▶ **WHAT TO PRODUCE**
Count up the lines holding "race" in the material, then reply with only the number.

▶ **MATERIAL TO PROCESS**
***

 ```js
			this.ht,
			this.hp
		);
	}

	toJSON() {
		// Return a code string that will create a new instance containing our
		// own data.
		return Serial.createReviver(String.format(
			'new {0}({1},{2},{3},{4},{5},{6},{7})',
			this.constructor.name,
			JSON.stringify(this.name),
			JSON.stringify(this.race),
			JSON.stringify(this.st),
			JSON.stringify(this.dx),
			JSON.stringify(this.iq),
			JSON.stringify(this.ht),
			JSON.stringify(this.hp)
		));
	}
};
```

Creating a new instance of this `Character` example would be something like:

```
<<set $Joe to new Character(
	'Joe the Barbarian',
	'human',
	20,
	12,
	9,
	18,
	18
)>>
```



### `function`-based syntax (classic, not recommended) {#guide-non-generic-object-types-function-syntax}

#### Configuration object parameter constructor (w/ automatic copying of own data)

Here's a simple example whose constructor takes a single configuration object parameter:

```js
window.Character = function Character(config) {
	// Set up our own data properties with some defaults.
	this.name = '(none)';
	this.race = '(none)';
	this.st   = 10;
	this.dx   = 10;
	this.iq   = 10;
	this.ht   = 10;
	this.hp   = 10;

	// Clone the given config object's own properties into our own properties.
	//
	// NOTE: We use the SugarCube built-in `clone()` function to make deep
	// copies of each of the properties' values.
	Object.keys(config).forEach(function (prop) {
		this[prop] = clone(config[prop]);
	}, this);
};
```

***

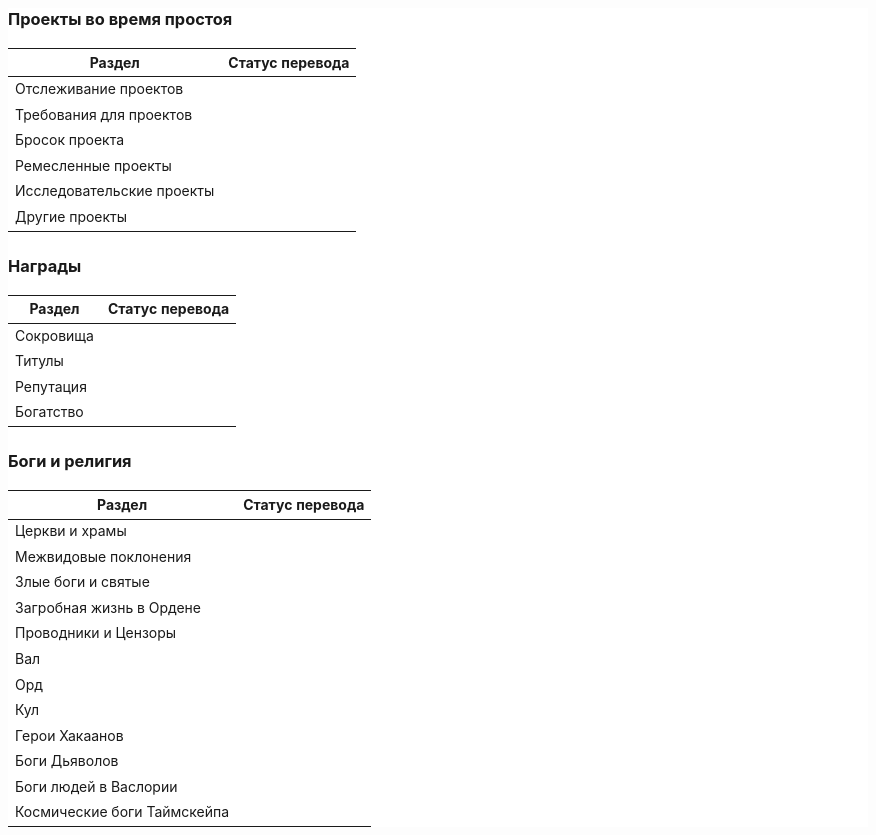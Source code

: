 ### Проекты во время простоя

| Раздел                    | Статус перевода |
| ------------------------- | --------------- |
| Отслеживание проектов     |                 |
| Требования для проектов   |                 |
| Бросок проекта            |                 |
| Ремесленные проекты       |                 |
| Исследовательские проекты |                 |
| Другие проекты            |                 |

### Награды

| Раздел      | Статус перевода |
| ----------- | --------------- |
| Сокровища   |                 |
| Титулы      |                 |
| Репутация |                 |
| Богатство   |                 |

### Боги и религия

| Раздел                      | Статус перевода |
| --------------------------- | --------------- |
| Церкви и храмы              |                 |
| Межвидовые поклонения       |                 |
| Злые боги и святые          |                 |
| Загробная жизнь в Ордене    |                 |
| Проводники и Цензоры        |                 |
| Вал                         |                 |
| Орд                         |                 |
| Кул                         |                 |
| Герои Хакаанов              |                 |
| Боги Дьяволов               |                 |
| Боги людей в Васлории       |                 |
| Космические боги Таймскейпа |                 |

***

▶ **OUTPUT OF THE TASK**
2